Copy verbatim the block of lines in the entries below whose first line contains "Once someone reaches" and whose last line contains "whatever the player picked.". Leave out all other lines.

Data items
+===+

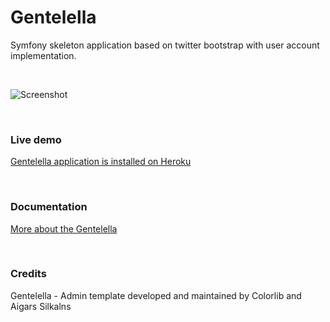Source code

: # Gentelella

Symfony skeleton application based on twitter bootstrap with user account implementation.

<br>

![Screenshot](https://github.com/krzysiekpiasecki/Gentelella/blob/master/web/assets/images/screenshot.png)

<br>

### Live demo

[Gentelella application is installed on Heroku](https://gentelella.herokuapp.com)


<br>

### Documentation

[More about the Gentelella](https://github.com/krzysiekpiasecki/Gentelella/wiki)


<br>

### Credits

Gentelella - Admin template developed and maintained by Colorlib and Aigars Silkalns


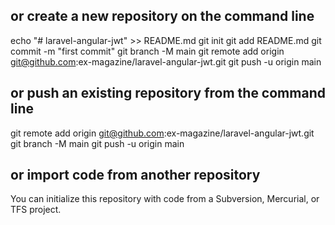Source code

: ## or create a new repository on the command line
echo "# laravel-angular-jwt" >> README.md
git init
git add README.md
git commit -m "first commit"
git branch -M main
git remote add origin git@github.com:ex-magazine/laravel-angular-jwt.git
git push -u origin main
## or push an existing repository from the command line
git remote add origin git@github.com:ex-magazine/laravel-angular-jwt.git
git branch -M main
git push -u origin main
## or import code from another repository
You can initialize this repository with code from a Subversion, Mercurial, or TFS project.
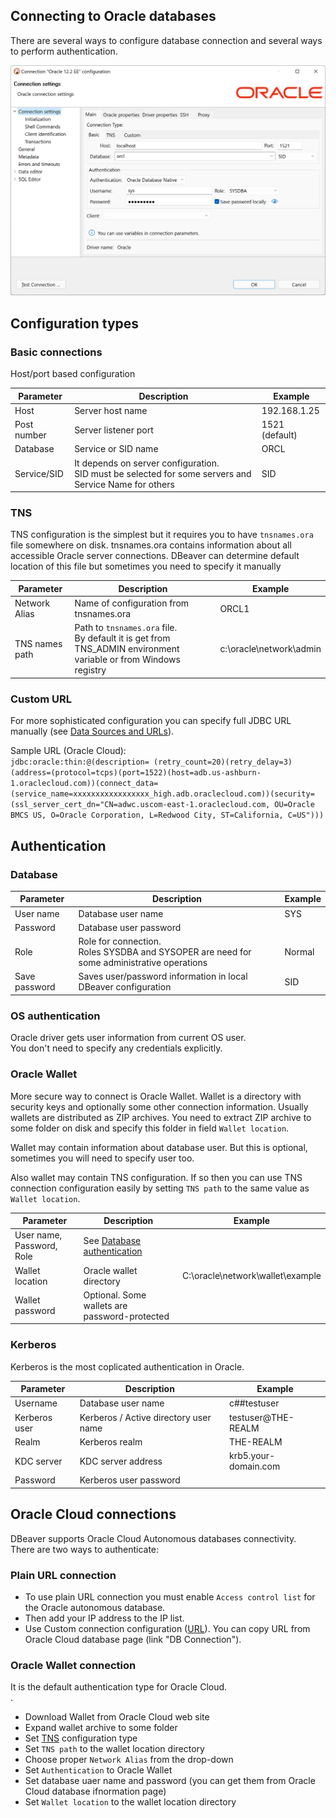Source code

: ## Connecting to Oracle databases

There are several ways to configure database connection and several ways to perform authentication.

![](images/database/oracle/connection-page.png)

## Configuration types 

### Basic connections

Host/port based configuration

Parameter | Description | Example
----|-----|----
Host | Server host name | 192.168.1.25
Post number | Server listener port | 1521 (default)
Database | Service or SID name | ORCL
Service/SID | It depends on server configuration.<br/>SID must be selected for some servers and Service Name for others | SID

### TNS

TNS configuration is the simplest but it requires you to have `tnsnames.ora` file somewhere on disk.
tnsnames.ora contains information about all accessible Oracle server connections.
DBeaver can determine default location of this file but sometimes you need to specify it manually

Parameter | Description | Example
----|-----|----
Network Alias | Name of configuration from tnsnames.ora | ORCL1
TNS names path | Path to `tnsnames.ora` file.<br/> By default it is get from TNS_ADMIN environment variable or from Windows registry | c:\oracle\network\admin

### Custom URL

For more sophisticated configuration you can specify full JDBC URL manually (see [Data Sources and URLs](https://docs.oracle.com/database/121/JJDBC/urls.htm#JJDBC28270)). 

Sample URL (Oracle Cloud):  
`jdbc:oracle:thin:@(description= (retry_count=20)(retry_delay=3)(address=(protocol=tcps)(port=1522)(host=adb.us-ashburn-1.oraclecloud.com))(connect_data=(service_name=xxxxxxxxxxxxxxxxx_high.adb.oraclecloud.com))(security=(ssl_server_cert_dn="CN=adwc.uscom-east-1.oraclecloud.com, OU=Oracle BMCS US, O=Oracle Corporation, L=Redwood City, ST=California, C=US")))`

## Authentication

### Database

Parameter | Description | Example
----|-----|----
User name| Database user name | SYS
Password | Database user password | 
Role | Role for connection.<br/>Roles SYSDBA and SYSOPER are need for some administrative operations | Normal
Save password | Saves user/password information in local DBeaver configuration | SID

### OS authentication

Oracle driver gets user information from current OS user.  
You don't need to specify any credentials explicitly.

### Oracle Wallet

More secure way to connect is Oracle Wallet. Wallet is a directory with security keys and optionally some other connection information.
Usually wallets are distributed as ZIP archives. You need to extract ZIP archive to some folder on disk and specify this folder in field `Wallet location`.

Wallet may contain information about database user. But this is optional, sometimes you will need to specify user too.

Also wallet may contain TNS configuration. If so then you can use TNS connection configuration easily by setting `TNS path` to the same value as `Wallet location`.

Parameter | Description | Example
----|-----|----
User name, Password, Role| See <a href="#database">Database authentication</a> | 
Wallet location | Oracle wallet directory | C:\oracle\network\wallet\example
Wallet password | Optional. Some wallets are password-protected


### Kerberos

Kerberos is the most coplicated authentication in Oracle.

Parameter | Description | Example
----|-----|----
Username | Database user name | c##testuser
Kerberos user | Kerberos / Active directory user name | testuser@THE-REALM
Realm | Kerberos realm | THE-REALM
KDC server | KDC server address | krb5.your-domain.com
Password | Kerberos user password | 


## Oracle Cloud connections

DBeaver supports Oracle Cloud Autonomous databases connectivity.  
There are two ways to authenticate:

### Plain URL connection

- To use plain URL connection you must enable `Access control list` for the Oracle autonomous database. 
- Then add your IP address to the IP list.  
- Use Custom connection configuration (<a href="#custom">URL</a>). You can copy URL from Oracle Cloud database page (link "DB Connection").

### Oracle Wallet connection

It is the default authentication type for Oracle Cloud.  
. 
- Download Wallet from Oracle Cloud web site
- Expand wallet archive to some folder
- Set <a href="#tns">TNS</a> configuration type
- Set `TNS path` to the wallet location directory
- Choose proper `Network Alias` from the drop-down
- Set `Authentication` to Oracle Wallet
- Set database uaer name and password (you can get them from Oracle Cloud database ifnormation page)
- Set `Wallet location` to the wallet location directory

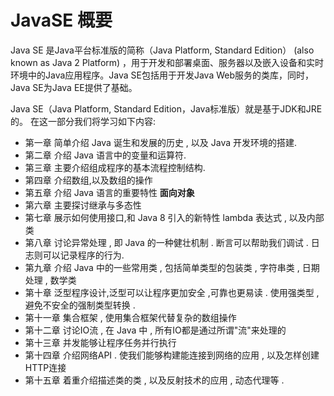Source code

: # JavaSE 概要
Java SE 是Java平台标准版的简称（Java Platform, Standard Edition） (also known as Java 2 Platform) ，用于开发和部署桌面、服务器以及嵌入设备和实时环境中的Java应用程序。Java SE包括用于开发Java Web服务的类库，同时，Java SE为Java EE提供了基础。 　　

Java SE（Java Platform, Standard Edition，Java标准版）就是基于JDK和JRE的。 
在这一部分我们将学习如下内容:
- 第一章 简单介绍 Java 诞生和发展的历史 , 以及 Java 开发环境的搭建.
- 第二章 介绍 Java 语言中的变量和运算符.
- 第三章 主要介绍组成程序的基本流程控制结构.
- 第四章 介绍数组,以及数组的操作
- 第五章 介绍 Java 语言的重要特性 **面向对象** 
- 第六章 主要探讨继承与多态性
- 第七章 展示如何使用接口,和 Java 8 引入的新特性 lambda 表达式 , 以及内部类
- 第八章 讨论异常处理 , 即 Java 的一种健壮机制 . 断言可以帮助我们调试 . 日志则可以记录程序的行为.
- 第九章 介绍 Java 中的一些常用类 , 包括简单类型的包装类 , 字符串类 , 日期处理 , 数学类
- 第十章 泛型程序设计,泛型可以让程序更加安全 ,可靠也更易读 . 使用强类型 , 避免不安全的强制类型转换 .
- 第十一章 集合框架 , 使用集合框架代替复杂的数组操作
- 第十二章 讨论IO流 , 在 Java 中 , 所有IO都是通过所谓"流"来处理的
- 第十三章 并发能够让程序任务并行执行
- 第十四章 介绍网络API . 使我们能够构建能连接到网络的应用 , 以及怎样创建HTTP连接
- 第十五章 着重介绍描述类的类 , 以及反射技术的应用 , 动态代理等 .
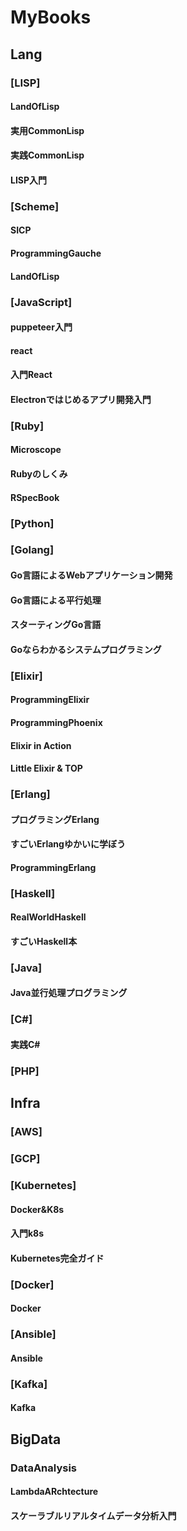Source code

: MyBooks
=======
## Lang
### [LISP]
#### LandOfLisp
#### 実用CommonLisp
#### 実践CommonLisp
#### LISP入門
### [Scheme]
#### SICP
#### ProgrammingGauche
#### LandOfLisp
### [JavaScript]
#### puppeteer入門
#### react
#### 入門React
#### Electronではじめるアプリ開発入門
### [Ruby]
#### Microscope
#### Rubyのしくみ
#### RSpecBook
### [Python]
### [Golang]
#### Go言語によるWebアプリケーション開発
#### Go言語による平行処理
#### スターティングGo言語
#### Goならわかるシステムプログラミング
### [Elixir]
#### ProgrammingElixir
#### ProgrammingPhoenix
#### Elixir in Action
#### Little Elixir & TOP
### [Erlang]
#### プログラミングErlang
#### すごいErlangゆかいに学ぼう
#### ProgrammingErlang
### [Haskell]
#### RealWorldHaskell
#### すごいHaskell本
### [Java]
#### Java並行処理プログラミング
### [C#]
#### 実践C#
### [PHP]
## Infra
### [AWS]
### [GCP]
### [Kubernetes]
#### Docker&K8s
#### 入門k8s
#### Kubernetes完全ガイド
### [Docker]
#### Docker
### [Ansible]
#### Ansible
### [Kafka]
#### Kafka
## BigData
### DataAnalysis
#### LambdaARchtecture
#### スケーラブルリアルタイムデータ分析入門

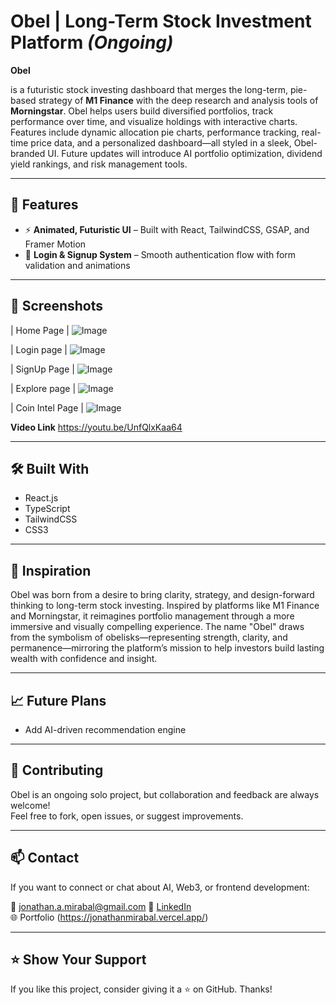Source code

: #  Obel | Long-Term Stock Investment Platform *(Ongoing)*

**Obel** 

is a futuristic stock investing dashboard that merges the long-term, pie-based strategy of **M1 Finance** with the deep research and analysis tools of **Morningstar**. Obel helps users build diversified portfolios, track performance over time, and visualize holdings with interactive charts. Features include dynamic allocation pie charts, performance tracking, real-time price data, and a personalized dashboard—all styled in a sleek, Obel-branded UI. Future updates will introduce AI portfolio optimization, dividend yield rankings, and risk management tools.

---

## 🚀 Features

- ⚡ **Animated, Futuristic UI** – Built with React, TailwindCSS, GSAP, and Framer Motion  
- 🔐 **Login & Signup System** – Smooth authentication flow with form validation and animations  

---

## 📸 Screenshots

| Home Page | 
![Image](https://github.com/user-attachments/assets/e7f9009c-ddc6-4540-b06b-549d0a2dcf49)

| Login page |
![Image](https://github.com/user-attachments/assets/6a76533d-189f-42c2-b96f-8aa3f0fce642)

| SignUp Page |
![Image](https://github.com/user-attachments/assets/6aca98ce-5c6d-47c8-b948-24e11f2b825f)

| Explore page |
![Image](https://github.com/user-attachments/assets/223bcf18-7f44-4dfe-9ae8-447762d814a5)

| Coin Intel Page |
![Image](https://github.com/user-attachments/assets/97db8adc-db7b-458e-bb34-cd33740b9a1b)

**Video Link**
https://youtu.be/UnfQlxKaa64


---

## 🛠️ Built With

- React.js
- TypeScript
- TailwindCSS
- CSS3

---

## 🧠 Inspiration

Obel was born from a desire to bring clarity, strategy, and design-forward thinking to long-term stock investing. Inspired by platforms like M1 Finance and Morningstar, it reimagines portfolio management through a more immersive and visually compelling experience. The name "Obel" draws from the symbolism of obelisks—representing strength, clarity, and permanence—mirroring the platform’s mission to help investors build lasting wealth with confidence and insight.


---

## 📈 Future Plans

- Add AI-driven recommendation engine

---

## 🙌 Contributing

Obel is an ongoing solo project, but collaboration and feedback are always welcome!  
Feel free to fork, open issues, or suggest improvements.

---

## 📫 Contact

If you want to connect or chat about AI, Web3, or frontend development:

📧 jonathan.a.mirabal@gmail.com
🔗 [LinkedIn](https://www.linkedin.com/in/jonathanmirabal/)  
🌐 Portfolio (https://jonathanmirabal.vercel.app/)

---

## ⭐️ Show Your Support

If you like this project, consider giving it a ⭐️ on GitHub. Thanks!
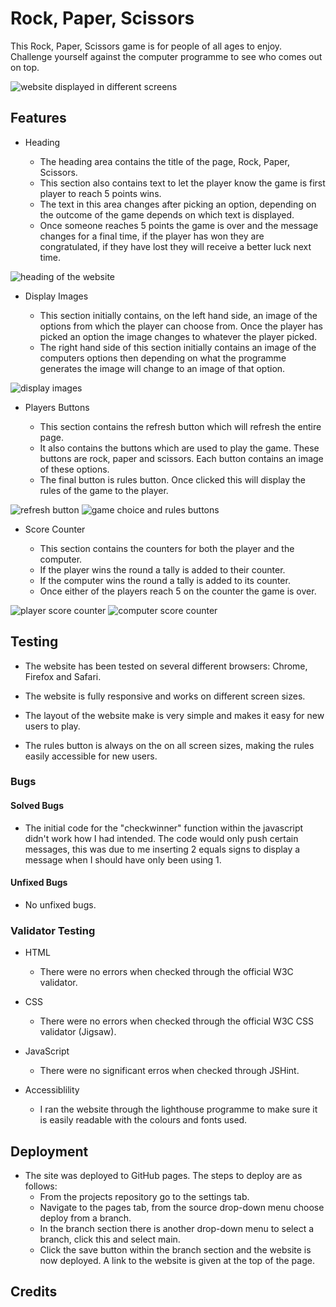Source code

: # Rock, Paper, Scissors 

This Rock, Paper, Scissors game is for people of all ages to enjoy. Challenge yourself against the computer programme 
to see who comes out on top.

![website displayed in different screens]()

## Features

* Heading 

    * The heading area contains the title of the page, Rock, Paper, Scissors. 
    * This section also contains text to let the player know the game is first player to 
    reach 5 points wins.
    * The text in this area changes after picking an option, depending on the outcome
    of the game depends on which text is displayed.
    * Once someone reaches 5 points the game is over and the message changes for a final time,
    if the player has won they are congratulated, if they have lost they will receive a better 
    luck next time.

![heading of the website]()

* Display Images

    * This section initially contains, on the left hand side, an image of the options from which 
    the player can choose from. Once the player has picked an option the image changes to 
    whatever the player picked.
    * The right hand side of this section initially contains an image of the computers options
    then depending on what the programme generates the image will change to an image of 
    that option.

![display images]()

* Players Buttons 

    * This section contains the refresh button which will refresh the entire page.
    * It also contains the buttons which are used to play the game. These buttons are
    rock, paper and scissors. Each button contains an image of these options.
    * The final button is rules button. Once clicked this will display the rules of the game to
    the player.

![refresh button]() ![game choice and rules buttons]()

* Score Counter

    * This section contains the counters for both the player and the computer.
    * If the player wins the round a tally is added to their counter.
    * If the computer wins the round a tally is added to its counter. 
    * Once either of the players reach 5 on the counter the game is over.

![player score counter]() ![computer score counter]()

## Testing

* The website has been tested on several different browsers: Chrome, Firefox and Safari.

* The website is fully responsive and works on different screen sizes.

* The layout of the website make is very simple and makes it easy for new users to play.

* The rules button is always on the on all screen sizes, making the rules easily accessible 
for new users. 

### Bugs 

#### Solved Bugs

* The initial code for the "checkwinner" function within the javascript didn't work how I had 
intended. The code would only push certain messages, this was due to me inserting 2 equals signs
to display a message when I should have only been using 1.

#### Unfixed Bugs 

* No unfixed bugs.

### Validator Testing 

* HTML
    * There were no errors when checked through the official W3C validator.

* CSS
    * There were no errors when checked through the official W3C CSS validator (Jigsaw).

* JavaScript
    * There were no significant erros when checked through JSHint.

* Accessiblility
    * I ran the website through the lighthouse programme to make sure it is easily readable 
    with the colours and fonts used.

## Deployment 

* The site was deployed to GitHub pages. The steps to deploy are as follows:
    * From the projects repository go to the settings tab.
    * Navigate to the pages tab, from the source drop-down menu choose deploy from a branch.
    * In the branch section there is another drop-down menu to select a branch, click this and select main.
    * Click the save button within the branch section and the website is now deployed. A link to the website
    is given at the top of the page.

## Credits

+===+

**Result below**
    * Once someone reaches 5 points the game is over and the message changes for a final time,
    if the player has won they are congratulated, if they have lost they will receive a better 
    luck next time.

![heading of the website]()

* Display Images

    * This section initially contains, on the left hand side, an image of the options from which 
    the player can choose from. Once the player has picked an option the image changes to 
    whatever the player picked.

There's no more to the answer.